夕方になり駐車場から声が聞こえてきました。
「ランドセル置いてくなー。」
「お母さんが持ってきてや。」
「こっちも荷物いっぱい持っとんよ。コラ、逃げるな。」
「ひゃっひゃっひゃっ。」
この下品なやりとりは、間違いなく妻と娘のようです。
その声が聞こえてすぐ家の扉が開き妻と娘が入ってきました。 妻は荷物を置き、コーヒーを作り居間に座りテレビをつけます。 仕事に疲れて不機嫌そうな妻に私は意を決して話しかけました。
「ねー、ねー、ちょっと聞いてほしい詩があるんよ。」
「何?」
私はシェイクスピアの18番のソネットを暗唱しました。
「君を夏の日にたとえようか。
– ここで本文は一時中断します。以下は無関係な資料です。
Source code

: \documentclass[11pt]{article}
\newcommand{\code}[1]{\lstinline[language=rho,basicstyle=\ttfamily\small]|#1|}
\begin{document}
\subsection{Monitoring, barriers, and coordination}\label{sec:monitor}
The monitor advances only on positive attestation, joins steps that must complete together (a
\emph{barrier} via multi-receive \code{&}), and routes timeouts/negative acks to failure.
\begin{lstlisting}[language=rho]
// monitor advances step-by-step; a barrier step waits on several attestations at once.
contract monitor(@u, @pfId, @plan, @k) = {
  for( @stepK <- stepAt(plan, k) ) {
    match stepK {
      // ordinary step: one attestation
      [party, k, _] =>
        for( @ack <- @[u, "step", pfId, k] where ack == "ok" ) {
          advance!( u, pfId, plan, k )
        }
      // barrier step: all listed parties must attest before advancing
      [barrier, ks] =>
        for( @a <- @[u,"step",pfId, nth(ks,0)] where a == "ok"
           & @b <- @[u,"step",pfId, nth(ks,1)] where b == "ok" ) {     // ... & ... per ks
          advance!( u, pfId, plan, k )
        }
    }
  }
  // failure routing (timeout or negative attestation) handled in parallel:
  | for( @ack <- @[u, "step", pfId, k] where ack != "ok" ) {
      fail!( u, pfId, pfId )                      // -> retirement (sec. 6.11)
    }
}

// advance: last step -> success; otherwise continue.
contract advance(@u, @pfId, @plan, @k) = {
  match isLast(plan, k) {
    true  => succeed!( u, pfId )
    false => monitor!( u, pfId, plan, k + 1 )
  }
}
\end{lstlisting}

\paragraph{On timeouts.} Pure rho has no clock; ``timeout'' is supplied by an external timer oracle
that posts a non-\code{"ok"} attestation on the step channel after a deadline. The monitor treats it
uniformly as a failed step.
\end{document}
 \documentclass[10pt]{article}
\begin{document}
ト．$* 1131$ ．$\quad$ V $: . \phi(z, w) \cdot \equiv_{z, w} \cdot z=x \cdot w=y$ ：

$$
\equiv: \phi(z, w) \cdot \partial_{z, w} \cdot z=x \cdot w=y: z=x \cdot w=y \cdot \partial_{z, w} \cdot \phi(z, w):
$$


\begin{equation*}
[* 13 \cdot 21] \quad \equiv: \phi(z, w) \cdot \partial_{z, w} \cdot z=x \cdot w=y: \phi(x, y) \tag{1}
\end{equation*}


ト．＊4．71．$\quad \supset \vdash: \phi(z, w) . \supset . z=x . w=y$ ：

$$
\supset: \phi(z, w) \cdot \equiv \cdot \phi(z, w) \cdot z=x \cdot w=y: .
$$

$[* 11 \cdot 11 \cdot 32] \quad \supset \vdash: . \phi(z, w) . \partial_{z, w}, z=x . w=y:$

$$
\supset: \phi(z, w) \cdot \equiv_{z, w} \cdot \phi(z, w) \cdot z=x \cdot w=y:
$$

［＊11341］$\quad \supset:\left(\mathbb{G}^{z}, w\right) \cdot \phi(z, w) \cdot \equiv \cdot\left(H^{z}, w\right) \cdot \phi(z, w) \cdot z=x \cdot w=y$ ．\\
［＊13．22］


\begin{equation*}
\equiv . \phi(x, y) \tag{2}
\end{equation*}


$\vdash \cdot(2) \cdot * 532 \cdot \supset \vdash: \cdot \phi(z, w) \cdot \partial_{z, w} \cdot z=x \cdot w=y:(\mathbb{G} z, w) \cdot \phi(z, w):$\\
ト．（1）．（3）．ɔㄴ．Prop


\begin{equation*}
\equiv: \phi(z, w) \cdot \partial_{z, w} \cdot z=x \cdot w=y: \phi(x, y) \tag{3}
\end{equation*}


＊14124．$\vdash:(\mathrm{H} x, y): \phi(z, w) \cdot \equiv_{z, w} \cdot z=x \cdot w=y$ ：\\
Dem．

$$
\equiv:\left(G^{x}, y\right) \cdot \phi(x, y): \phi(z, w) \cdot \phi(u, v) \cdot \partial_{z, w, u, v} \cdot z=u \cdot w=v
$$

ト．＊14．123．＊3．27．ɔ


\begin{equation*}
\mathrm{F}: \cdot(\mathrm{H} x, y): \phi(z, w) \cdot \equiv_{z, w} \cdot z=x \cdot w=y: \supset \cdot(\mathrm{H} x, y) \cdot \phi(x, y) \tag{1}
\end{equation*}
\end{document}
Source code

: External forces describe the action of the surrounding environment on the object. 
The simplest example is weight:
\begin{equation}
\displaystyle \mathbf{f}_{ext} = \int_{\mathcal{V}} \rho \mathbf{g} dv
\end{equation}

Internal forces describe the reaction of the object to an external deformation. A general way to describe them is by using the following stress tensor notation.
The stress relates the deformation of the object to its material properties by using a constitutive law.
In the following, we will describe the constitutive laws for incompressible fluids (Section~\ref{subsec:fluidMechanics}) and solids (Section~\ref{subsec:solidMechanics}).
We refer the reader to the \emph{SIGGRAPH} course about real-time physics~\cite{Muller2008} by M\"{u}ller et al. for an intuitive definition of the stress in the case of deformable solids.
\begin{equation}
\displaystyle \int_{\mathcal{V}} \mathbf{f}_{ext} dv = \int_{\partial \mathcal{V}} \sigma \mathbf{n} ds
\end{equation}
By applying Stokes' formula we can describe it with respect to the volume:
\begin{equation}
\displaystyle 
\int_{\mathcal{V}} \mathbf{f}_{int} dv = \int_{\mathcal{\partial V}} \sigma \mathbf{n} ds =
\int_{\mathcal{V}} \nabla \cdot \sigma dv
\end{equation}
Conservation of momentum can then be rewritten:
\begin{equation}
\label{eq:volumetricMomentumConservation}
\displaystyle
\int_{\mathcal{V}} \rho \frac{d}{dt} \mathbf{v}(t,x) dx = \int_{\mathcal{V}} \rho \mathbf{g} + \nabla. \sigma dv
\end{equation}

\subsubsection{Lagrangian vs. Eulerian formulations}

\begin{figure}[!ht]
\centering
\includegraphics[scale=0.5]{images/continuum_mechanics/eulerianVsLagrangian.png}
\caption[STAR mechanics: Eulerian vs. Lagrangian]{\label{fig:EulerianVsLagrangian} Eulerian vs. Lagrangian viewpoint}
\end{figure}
いや、君の方がずっと美しく、おだやかだ。
荒々しい風は五月のいじらしい蕾をいじめるし、なによりも夏はあまりにあっけなく去っていく。
時に天なる瞳はあまりに暑く輝き、かと思うとその黄金の顔はしばしば曇る。
どんなに美しいものもいつかその美をはぎ取られるのが宿命、偶然によるか、自然の摂理によるかの違いはあっても。
でも、君の永遠の夏を色あせたりはさせない、もちろん君の美しさはいつまでも君のものだ。
まして死神に君がその影の中でさまよっているなんて自慢話をさせてたまるか。
永遠の詩の中で君は時そのものへと熟しているのだから。
ひとが息をし、目がものを見るかぎり、この詩は生き、君にいのちを与えつづける。」
私がこの素晴らしい詩を読み上げ感傷に浸っていると、妻は言いました。
「何それ、気持ち悪い。」
我が家のリアルドラえもんは、どうやらあまり詩がお好きではない模様でした。現場からは以上です。